Let me tell you a few things about my hubby.

He sleeps whenever his butt hits a chair, anywhere, anytime.

He works his butt off at work, taking care of problems and babysitting people all day long, never really making a finished product per say. Mental work, not much mechanical (he used to be a mechanic, but became a supervisor about the same time we met 14 years ago) I feel that would be hard on some men, not feeling good because there wasn’t a product that was done by the end of the day, something they had made with their own toil. But my hubby gets problems fixed and things keep moving at Boeing.

He takes care of his family, he is concerned for his extended family, and he lets his wife take care of the house.

He has a few (required) chores to do, outside yard stuff and car maintenance.

Now J has no mechanical skill whatsoever, but is determined to get things fixed around here and will spend hours on one project until it’s done.

He gets up at 3 am to do a load of laundry before work to help me or empty the dishwasher.

He does his BSF, he actually goes day by day, like you’re supposed to do.

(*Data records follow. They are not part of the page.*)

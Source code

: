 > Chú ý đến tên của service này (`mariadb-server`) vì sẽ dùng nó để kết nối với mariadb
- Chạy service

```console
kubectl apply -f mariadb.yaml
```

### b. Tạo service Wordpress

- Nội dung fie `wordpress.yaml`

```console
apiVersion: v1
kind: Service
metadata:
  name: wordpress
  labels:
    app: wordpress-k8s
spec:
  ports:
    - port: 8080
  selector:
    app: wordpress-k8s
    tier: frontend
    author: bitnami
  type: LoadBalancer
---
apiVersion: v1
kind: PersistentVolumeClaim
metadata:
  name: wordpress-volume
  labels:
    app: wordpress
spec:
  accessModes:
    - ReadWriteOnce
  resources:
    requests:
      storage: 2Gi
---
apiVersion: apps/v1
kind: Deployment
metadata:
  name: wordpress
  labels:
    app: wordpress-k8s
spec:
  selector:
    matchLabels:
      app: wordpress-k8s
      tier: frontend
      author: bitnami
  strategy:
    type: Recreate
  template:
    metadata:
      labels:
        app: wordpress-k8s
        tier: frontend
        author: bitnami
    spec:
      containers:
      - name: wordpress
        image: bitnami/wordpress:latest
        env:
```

Sitting at the kitchen table, before dinner.

He was the brain child behind our Sunday school class. I harped on him all week to help me with the planning, but by Saturday he would roll in and help me and we would get it done. I HATE doing things last minute, I harp on him, yelled at him, but I will say more about that later. (he refused to do Sunday school with me again)

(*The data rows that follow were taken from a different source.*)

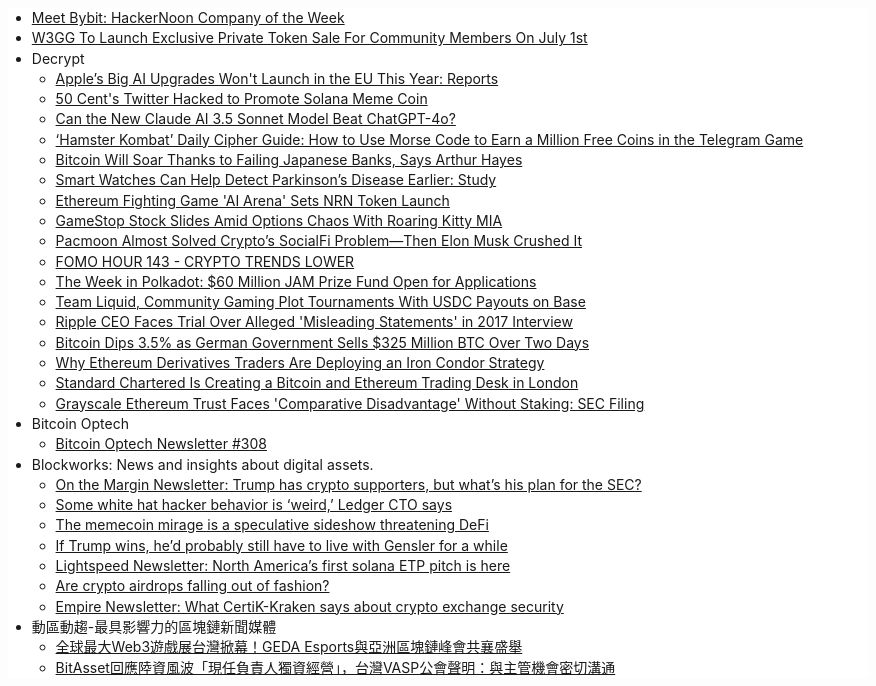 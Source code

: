   - [Meet Bybit: HackerNoon Company of the Week](https://hackernoon.com/meet-bybit-hackernoon-company-of-the-week?source=rss)
  - [W3GG To Launch Exclusive Private Token Sale For Community Members On July 1st](https://hackernoon.com/w3gg-to-launch-exclusive-private-token-sale-for-community-members-on-july-1st?source=rss)
- Decrypt
  - [Apple’s Big AI Upgrades Won't Launch in the EU This Year: Reports](https://decrypt.co/236578/apple-ai-features-held-back-from-european-union)
  - [50 Cent's Twitter Hacked to Promote Solana Meme Coin](https://decrypt.co/236572/50-cent-twitter-hacked-solana-meme-coin)
  - [Can the New Claude AI 3.5 Sonnet Model Beat ChatGPT-4o?](https://decrypt.co/236516/claude-ai-sonnet-comparison-chatgpt-4o-anthropic)
  - [‘Hamster Kombat’ Daily Cipher Guide: How to Use Morse Code to Earn a Million Free Coins in the Telegram Game](https://decrypt.co/resources/hamster-kombat-daily-cipher-guide-morse-codeearn-million-free-coins)
  - [Bitcoin Will Soar Thanks to Failing Japanese Banks, Says Arthur Hayes](https://decrypt.co/236507/bitcoin-will-soar-thanks-to-failing-japanese-banks-says-arthur-hayes)
  - [Smart Watches Can Help Detect Parkinson’s Disease Earlier: Study](https://decrypt.co/236418/apple-watch-early-detection-parkinsons-disease)
  - [Ethereum Fighting Game 'AI Arena' Sets NRN Token Launch](https://decrypt.co/236491/ethereum-fighting-game-ai-arena-token-launch)
  - [GameStop Stock Slides Amid Options Chaos With Roaring Kitty MIA](https://decrypt.co/236500/gamestop-stock-slides-options-chaos-roaring-kitty-mia)
  - [Pacmoon Almost Solved Crypto’s SocialFi Problem—Then Elon Musk Crushed It](https://decrypt.co/236455/pacmoon-blast-crypto-socialfi-problem-elon-musk-crushed)
  - [FOMO HOUR 143 - CRYPTO TRENDS LOWER](https://decrypt.co/videos/interviews/dvJof6CV/fomo-hour-143-crypto-trends-lower)
  - [The Week in Polkadot: $60 Million JAM Prize Fund Open for Applications](https://decrypt.co/236430/the-week-in-polkadot-60-million-jam-prize-fund-open-for-applications)
  - [Team Liquid, Community Gaming Plot Tournaments With USDC Payouts on Base](https://decrypt.co/236424/team-liquid-community-gaming-plot-tournaments-usdc-base)
  - [Ripple CEO Faces Trial Over Alleged 'Misleading Statements' in 2017 Interview](https://decrypt.co/236451/ripple-ceo-faces-trial-over-alleged-misleading-statements-in-2017-interview)
  - [Bitcoin Dips 3.5% as German Government Sells $325 Million BTC Over Two Days](https://decrypt.co/236448/bitcoin-dips-german-government-sells-325-million-btc)
  - [Why Ethereum Derivatives Traders Are Deploying an Iron Condor Strategy](https://decrypt.co/236438/ethereum-derivatives-traders-iron-condor-strategy)
  - [Standard Chartered Is Creating a Bitcoin and Ethereum Trading Desk in London](https://decrypt.co/236443/standard-chartered-bitcoin-ethereum-trading-desk)
  - [Grayscale Ethereum Trust Faces 'Comparative Disadvantage' Without Staking: SEC Filing](https://decrypt.co/236435/lack-of-staking-poses-comparative-disadvantage-for-grayscale-ethereum-trust-sec-filing)
- Bitcoin Optech
  - [Bitcoin Optech Newsletter #308](https://bitcoinops.org/en/newsletters/2024/06/21/)
- Blockworks: News and insights about digital assets.
  - [On the Margin Newsletter: Trump has crypto supporters, but what’s his plan for the SEC?](https://blockworks.co/news/on-the-margin-newsletter-trump-sec-and-solana-etp)
  - [Some white hat hacker behavior is ‘weird,’ Ledger CTO says](https://blockworks.co/news/kraken-certik-white-hat-hacker)
  - [The memecoin mirage is a speculative sideshow threatening DeFi](https://blockworks.co/news/memecoin-speculative-sideshow-threatens-defi)
  - [If Trump wins, he’d probably still have to live with Gensler for a while](https://blockworks.co/news/trump-gary-gensler-sec-post-election-outlook)
  - [Lightspeed Newsletter: North America’s first solana ETP pitch is here](https://blockworks.co/news/lightspeed-newsletter-solana-etp-pitch)
  - [Are crypto airdrops falling out of fashion?](https://blockworks.co/news/airdrop-branding-layerzero-zro-token-launch)
  - [Empire Newsletter: What CertiK-Kraken says about crypto exchange security](https://blockworks.co/news/empire-newsletter-kraken-certik-exchange-security)
- 動區動趨-最具影響力的區塊鏈新聞媒體
  - [全球最大Web3遊戲展台灣掀幕！GEDA Esports與亞洲區塊鏈峰會共襄盛舉](https://www.blocktempo.com/the-worlds-largest-web3-gaming-expo-in-taiwan-geda-esports-joins-forces-with-the-asia-blockchain-summit/)
  - [BitAsset回應陸資風波「現任負責人獨資經營」，台灣VASP公會聲明：與主管機會密切溝通](https://www.blocktempo.com/bitasset-respond-responsible-person-in-charge-has-been-released-on-bail/)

He will help anyone anytime anywhere with anything. He has a kind heart, he looks for the good in people, I don’t.

He gives of his money and time. We fought over the 10% tithe thing for a long time, but in time he got up the ‘required’ amount. (And guess what we are not poor and starving because of it)

He worries about his children; he wants them to be good, smart Christian kids. He put both of his kids thru private Christian schools, and will pay for college for both if they want)

He has put up with me for 14 years; most of those years have hard, hard, hard for him, with him not knowing how to help me with alcohol, depression, phobias, mood swings, spending sprees, my anger toward him, holding grudges, and him just never be able to please me. He gets  nagging and crappy attitude from me the majority of the time. He feels he can never do anything right by me.  I AM SO Discontent.

He knows enough of Gods love to tell people at work about it, people know he is a Christian and he acts like it, they come to him for help and to ask for prayers, they respect him. (That’s really all a man wants is respect, from his peers and his wife and kids.)

My heart swells when he tells me of some little thing he has said or done for someone and I just realize ‘it has hit home with him’ THANK YOU GOD.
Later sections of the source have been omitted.